Published on August 24, 2010, by in General.

On August 24, U.S. District Court Judge Graham C. Mullen, a Bush Sr. appointee, upheld North Carolina’s petition requirement for independent candidates for U.S. House.  The law required a petition signed by 4% of the registered voters of the district.  No independent candidate for U.S. House has ever appeared on a government-printed ballot in North Carolina, and such ballots have been in existence since 1901.  The case is Greene v Bartlett, 5:08-cv-088.  Here is the decision.

The judge noted that this year, the Service Employees International Union did succeed in qualifying an independent candidate for U.S. House in North Carolina.  However, that candidate, Wendall Fant, will not appear on the ballot, even though enough valid signatures were obtained, because he didn’t want to be a candidate, and he withdrew.

The decision does say, “It is clear that North Carolina’s election laws place severe restrictions upon unaffiliated candidates.  It is undisputed under the Storer test that unaffiliated candidates do not regularly qualify for the general election ballot in North Carolina.”   But it says that because the U.S. Supreme Court upheld Georgia’s 5% petition requirement in 1971 in Jenness v Fortson, and because the U.S. Supreme Court has continued to mention Jenness in some recent election law decisions, the U.S. Supreme Court must still believe in Jenness.
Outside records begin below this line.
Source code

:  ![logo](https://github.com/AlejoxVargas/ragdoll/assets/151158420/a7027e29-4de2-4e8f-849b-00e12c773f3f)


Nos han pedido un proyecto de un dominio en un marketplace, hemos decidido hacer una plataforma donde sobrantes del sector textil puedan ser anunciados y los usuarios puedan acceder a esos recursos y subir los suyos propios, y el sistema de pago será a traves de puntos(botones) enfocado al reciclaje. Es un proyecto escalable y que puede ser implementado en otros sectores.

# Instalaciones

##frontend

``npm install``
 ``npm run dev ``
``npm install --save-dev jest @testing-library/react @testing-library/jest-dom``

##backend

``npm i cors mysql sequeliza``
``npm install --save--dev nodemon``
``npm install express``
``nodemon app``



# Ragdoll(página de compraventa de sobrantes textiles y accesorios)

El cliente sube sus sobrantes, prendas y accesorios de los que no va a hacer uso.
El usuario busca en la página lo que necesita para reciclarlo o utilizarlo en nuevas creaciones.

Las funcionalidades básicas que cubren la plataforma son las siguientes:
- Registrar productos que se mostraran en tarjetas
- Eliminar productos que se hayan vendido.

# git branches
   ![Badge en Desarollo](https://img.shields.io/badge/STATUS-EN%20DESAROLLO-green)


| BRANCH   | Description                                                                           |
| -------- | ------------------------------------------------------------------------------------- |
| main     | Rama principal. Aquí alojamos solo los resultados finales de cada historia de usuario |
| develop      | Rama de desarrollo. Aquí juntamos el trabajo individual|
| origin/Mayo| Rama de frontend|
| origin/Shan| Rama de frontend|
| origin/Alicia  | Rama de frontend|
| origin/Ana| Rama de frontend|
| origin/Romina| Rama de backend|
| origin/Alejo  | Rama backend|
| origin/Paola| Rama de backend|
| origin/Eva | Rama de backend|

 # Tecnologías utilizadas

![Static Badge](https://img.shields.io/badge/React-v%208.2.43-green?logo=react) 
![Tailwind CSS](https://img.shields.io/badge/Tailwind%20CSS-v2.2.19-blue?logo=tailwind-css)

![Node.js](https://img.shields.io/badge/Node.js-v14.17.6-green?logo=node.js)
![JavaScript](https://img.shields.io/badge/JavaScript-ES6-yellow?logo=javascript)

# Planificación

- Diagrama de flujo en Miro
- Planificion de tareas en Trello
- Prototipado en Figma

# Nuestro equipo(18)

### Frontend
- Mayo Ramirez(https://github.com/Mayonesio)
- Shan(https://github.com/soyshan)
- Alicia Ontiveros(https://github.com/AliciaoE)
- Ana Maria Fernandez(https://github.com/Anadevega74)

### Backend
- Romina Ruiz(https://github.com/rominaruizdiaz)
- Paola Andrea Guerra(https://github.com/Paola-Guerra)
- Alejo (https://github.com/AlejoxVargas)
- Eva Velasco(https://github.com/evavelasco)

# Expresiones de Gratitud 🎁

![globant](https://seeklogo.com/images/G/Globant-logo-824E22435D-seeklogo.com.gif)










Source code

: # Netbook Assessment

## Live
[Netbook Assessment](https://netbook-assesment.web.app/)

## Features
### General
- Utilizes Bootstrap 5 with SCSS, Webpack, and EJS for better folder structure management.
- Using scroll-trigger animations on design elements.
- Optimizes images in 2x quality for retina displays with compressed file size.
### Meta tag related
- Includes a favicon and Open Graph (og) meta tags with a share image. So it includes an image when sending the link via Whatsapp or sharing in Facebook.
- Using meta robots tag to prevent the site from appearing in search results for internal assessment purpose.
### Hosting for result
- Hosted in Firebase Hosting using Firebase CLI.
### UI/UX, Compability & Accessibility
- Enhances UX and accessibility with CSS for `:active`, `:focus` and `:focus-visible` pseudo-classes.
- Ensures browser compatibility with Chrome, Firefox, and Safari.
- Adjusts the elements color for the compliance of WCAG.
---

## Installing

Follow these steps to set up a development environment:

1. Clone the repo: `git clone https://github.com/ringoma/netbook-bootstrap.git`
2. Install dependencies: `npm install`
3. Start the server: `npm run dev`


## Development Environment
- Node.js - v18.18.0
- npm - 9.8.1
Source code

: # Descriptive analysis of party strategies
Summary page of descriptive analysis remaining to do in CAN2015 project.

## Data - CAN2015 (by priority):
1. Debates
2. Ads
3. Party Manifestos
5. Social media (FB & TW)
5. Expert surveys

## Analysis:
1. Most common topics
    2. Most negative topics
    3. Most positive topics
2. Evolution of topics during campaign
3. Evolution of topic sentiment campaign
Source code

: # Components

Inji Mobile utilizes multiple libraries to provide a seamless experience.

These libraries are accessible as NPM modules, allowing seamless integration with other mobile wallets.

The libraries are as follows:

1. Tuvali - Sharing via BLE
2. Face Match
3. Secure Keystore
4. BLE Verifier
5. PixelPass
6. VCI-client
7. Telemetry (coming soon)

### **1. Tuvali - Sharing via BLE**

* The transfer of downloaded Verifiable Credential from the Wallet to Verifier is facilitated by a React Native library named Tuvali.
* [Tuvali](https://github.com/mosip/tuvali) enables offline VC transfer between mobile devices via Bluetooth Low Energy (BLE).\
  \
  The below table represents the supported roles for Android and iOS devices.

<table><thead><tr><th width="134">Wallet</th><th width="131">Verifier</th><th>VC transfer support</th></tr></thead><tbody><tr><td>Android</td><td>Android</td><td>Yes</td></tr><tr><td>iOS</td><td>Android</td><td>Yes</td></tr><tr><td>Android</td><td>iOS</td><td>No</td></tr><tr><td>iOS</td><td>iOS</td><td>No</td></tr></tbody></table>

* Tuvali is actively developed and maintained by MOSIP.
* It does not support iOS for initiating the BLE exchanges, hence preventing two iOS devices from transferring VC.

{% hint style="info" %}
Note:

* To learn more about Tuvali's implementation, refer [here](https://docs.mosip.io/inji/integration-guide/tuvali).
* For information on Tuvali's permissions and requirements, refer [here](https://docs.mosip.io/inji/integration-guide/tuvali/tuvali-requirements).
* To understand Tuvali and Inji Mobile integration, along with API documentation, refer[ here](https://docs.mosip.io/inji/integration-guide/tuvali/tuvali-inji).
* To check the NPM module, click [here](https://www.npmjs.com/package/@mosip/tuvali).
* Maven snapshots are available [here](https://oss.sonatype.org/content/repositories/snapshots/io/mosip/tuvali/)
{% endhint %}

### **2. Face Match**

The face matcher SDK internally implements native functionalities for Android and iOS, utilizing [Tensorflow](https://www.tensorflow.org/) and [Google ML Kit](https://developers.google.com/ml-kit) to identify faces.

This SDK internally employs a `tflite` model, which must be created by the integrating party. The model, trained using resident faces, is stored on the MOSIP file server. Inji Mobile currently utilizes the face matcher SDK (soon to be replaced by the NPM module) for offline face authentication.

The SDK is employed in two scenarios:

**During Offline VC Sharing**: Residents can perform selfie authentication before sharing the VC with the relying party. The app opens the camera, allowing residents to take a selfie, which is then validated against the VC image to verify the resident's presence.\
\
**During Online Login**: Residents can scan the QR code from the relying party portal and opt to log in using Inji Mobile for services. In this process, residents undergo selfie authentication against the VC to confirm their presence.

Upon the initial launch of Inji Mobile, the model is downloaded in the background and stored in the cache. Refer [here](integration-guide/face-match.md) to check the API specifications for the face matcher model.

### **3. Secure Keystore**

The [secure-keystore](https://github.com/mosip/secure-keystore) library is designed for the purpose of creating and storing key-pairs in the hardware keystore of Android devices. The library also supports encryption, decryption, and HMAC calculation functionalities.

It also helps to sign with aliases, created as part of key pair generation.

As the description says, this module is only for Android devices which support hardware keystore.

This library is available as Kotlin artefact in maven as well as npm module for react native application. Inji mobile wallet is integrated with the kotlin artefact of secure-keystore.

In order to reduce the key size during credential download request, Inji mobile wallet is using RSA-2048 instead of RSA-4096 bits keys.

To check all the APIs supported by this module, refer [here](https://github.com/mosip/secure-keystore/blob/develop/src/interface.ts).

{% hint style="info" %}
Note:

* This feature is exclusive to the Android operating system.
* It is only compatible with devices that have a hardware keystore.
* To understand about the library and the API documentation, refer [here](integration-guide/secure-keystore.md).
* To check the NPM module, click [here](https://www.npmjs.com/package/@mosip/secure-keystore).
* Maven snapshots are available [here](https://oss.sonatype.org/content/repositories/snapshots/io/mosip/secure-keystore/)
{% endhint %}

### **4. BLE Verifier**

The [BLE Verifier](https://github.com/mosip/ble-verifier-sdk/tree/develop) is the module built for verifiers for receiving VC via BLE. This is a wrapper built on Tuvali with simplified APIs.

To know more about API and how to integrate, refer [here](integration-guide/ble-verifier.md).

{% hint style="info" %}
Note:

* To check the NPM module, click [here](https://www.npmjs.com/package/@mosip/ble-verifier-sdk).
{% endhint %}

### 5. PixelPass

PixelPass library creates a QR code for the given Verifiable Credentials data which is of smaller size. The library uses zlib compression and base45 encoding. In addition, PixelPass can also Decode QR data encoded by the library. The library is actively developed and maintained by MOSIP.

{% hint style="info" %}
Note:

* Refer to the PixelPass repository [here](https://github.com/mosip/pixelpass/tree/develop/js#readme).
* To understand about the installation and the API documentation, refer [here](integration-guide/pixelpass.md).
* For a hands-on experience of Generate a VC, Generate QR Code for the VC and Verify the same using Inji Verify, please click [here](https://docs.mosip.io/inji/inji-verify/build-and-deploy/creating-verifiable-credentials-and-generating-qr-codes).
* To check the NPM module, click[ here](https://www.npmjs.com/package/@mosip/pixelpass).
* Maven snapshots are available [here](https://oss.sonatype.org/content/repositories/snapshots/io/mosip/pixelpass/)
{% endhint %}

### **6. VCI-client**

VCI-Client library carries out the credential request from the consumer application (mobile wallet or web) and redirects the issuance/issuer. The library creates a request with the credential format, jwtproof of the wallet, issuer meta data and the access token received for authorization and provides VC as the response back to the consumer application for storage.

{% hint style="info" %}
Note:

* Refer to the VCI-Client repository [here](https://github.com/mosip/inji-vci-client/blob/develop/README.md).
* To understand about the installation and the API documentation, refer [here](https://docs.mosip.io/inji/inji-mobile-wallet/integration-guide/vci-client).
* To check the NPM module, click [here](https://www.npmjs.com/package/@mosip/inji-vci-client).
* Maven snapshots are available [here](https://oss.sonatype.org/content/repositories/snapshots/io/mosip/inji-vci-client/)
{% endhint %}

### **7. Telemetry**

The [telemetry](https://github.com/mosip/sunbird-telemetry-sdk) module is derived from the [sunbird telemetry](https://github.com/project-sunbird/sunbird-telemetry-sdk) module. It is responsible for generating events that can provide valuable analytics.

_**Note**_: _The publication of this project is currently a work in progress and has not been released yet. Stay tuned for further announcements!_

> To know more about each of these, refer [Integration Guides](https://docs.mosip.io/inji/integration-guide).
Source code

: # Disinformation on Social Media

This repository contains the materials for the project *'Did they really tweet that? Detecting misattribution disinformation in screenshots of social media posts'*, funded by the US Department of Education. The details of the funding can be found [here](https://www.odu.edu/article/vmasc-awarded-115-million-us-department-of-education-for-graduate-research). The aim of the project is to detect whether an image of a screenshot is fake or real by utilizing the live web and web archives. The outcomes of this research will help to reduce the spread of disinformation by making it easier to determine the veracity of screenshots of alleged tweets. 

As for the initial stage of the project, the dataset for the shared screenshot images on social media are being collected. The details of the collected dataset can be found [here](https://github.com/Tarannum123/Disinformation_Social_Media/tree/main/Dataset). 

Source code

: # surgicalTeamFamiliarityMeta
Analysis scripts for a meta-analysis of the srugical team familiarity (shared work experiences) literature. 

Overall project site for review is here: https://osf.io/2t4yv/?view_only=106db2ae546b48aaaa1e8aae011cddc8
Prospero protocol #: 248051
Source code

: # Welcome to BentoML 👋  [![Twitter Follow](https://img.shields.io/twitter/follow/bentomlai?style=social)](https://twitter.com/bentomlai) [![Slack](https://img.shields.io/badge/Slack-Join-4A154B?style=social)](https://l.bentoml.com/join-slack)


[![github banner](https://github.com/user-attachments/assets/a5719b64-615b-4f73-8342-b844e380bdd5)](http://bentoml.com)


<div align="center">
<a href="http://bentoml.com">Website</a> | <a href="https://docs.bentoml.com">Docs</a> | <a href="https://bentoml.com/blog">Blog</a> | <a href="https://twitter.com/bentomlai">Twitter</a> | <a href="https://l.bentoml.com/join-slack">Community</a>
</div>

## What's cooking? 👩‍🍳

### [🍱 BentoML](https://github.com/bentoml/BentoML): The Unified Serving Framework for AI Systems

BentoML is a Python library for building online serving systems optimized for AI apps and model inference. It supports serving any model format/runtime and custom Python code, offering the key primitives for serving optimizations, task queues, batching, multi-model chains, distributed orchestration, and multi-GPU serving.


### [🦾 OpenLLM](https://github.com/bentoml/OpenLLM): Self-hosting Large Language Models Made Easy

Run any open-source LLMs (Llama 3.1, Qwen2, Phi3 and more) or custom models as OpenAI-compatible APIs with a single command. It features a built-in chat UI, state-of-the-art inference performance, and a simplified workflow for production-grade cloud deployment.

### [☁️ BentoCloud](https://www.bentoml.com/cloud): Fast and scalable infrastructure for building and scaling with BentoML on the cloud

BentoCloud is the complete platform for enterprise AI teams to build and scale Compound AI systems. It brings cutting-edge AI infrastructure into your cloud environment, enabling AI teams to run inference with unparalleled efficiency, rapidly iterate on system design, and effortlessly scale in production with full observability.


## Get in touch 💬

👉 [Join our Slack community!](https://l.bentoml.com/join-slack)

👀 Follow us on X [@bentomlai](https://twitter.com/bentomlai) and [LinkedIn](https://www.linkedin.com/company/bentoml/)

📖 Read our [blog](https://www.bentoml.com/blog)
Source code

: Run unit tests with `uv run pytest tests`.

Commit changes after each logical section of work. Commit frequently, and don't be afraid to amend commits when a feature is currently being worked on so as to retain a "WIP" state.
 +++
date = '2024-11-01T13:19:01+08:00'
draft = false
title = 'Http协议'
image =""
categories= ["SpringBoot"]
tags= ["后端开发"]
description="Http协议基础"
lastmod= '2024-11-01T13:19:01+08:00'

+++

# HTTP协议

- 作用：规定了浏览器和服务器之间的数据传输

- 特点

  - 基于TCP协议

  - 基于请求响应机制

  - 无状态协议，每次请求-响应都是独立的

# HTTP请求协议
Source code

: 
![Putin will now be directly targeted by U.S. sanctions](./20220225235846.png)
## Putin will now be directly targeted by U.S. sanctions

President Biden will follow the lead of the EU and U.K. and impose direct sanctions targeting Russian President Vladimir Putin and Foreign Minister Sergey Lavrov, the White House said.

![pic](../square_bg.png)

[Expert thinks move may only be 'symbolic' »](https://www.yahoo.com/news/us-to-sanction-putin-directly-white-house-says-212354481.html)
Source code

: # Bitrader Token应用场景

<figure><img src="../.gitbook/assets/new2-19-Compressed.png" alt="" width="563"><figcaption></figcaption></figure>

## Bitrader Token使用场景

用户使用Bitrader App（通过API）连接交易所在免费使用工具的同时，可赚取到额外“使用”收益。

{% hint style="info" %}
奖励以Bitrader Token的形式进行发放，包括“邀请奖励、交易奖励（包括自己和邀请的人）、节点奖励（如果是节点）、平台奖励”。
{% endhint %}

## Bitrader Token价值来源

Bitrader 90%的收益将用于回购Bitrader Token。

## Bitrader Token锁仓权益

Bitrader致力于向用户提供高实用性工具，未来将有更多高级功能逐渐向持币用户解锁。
The plaintiff has not yet decided whether to appeal to the 4th circuit.

3 Responses

  1. Demo Rep

    Williams 1968 – Jenness 1971

    Both done by MORON ballot access lawyers — unable to detect that —

    Separate is NOT equal
    Brown v. Bd of Ed 1954

    Thus – a mere 42 years of nonstop screwed up ballot access cases by mini-armies of MORON lawyers (so-called) — along with the super-MORON party hack SCOTUS folks.

  2. Richard

    Actually, I was at the oral argument in Jenness v Fortson, and the attorneys for Linda Jenness argued the same way that Demo Rep argues. They argued that all petition requirements to get on the ballot in Georgia for independent and minor party candidates, no matter how few signatures might ever be required, would be unconstitutional, given that Democrats and Republicans in Georgia don’t need any signatures to get on their own party’s primary ballots.

    So, the argument about equality didn’t work. I have also read the briefs from both sides in Jenness v Fortson, and I have the transcript of the oral argument and I have re-read it on occasion. I doubt Demo Rep has read any of those things.

  3. Demo Rep

    #2 Demo Rep does not waste any time any more on party hack SCOTUS stuff in the EVIL past.

    Sooooo — the New Age party hack SCOTUS love having UN-equal ballot access laws ???

    Where is ANY mention of Brown v. Bd of Ed in ANY of the Williams and Jenness paper work / arguments / hearings ???

    In any case — so what — the SCOTUS folks are EVIL MORON appointed party hacks — following the EVIL party lines of the party hack top Donkeys/Elephants — since at least 1861.

    What else is new and different since the Lincoln party hack appointed SCOTUS folks during the Civil War — the beginning of having ALL SCOTUS party hacks ???

    Why does BAN have ANY respect for the MORON party hack opinions of the party hack Supremes — in ballot access cases or any other *political* cases ???

    The SCOTUS party hack stuff is like reviewing slavery cases in the party hack courts in the slave regimes before the Civil War — a TOTAL waste of time and effort.

    Equal nominating petitions.

    P.R. and App.V. — to END the EVIL rot in U.S.A. politics.

    Let the EVIL past rot — slavery, divine right of kings, etc.

    How many times have one group of party hack Supremes over-ruled the opinions of earlier party hack Supremes ???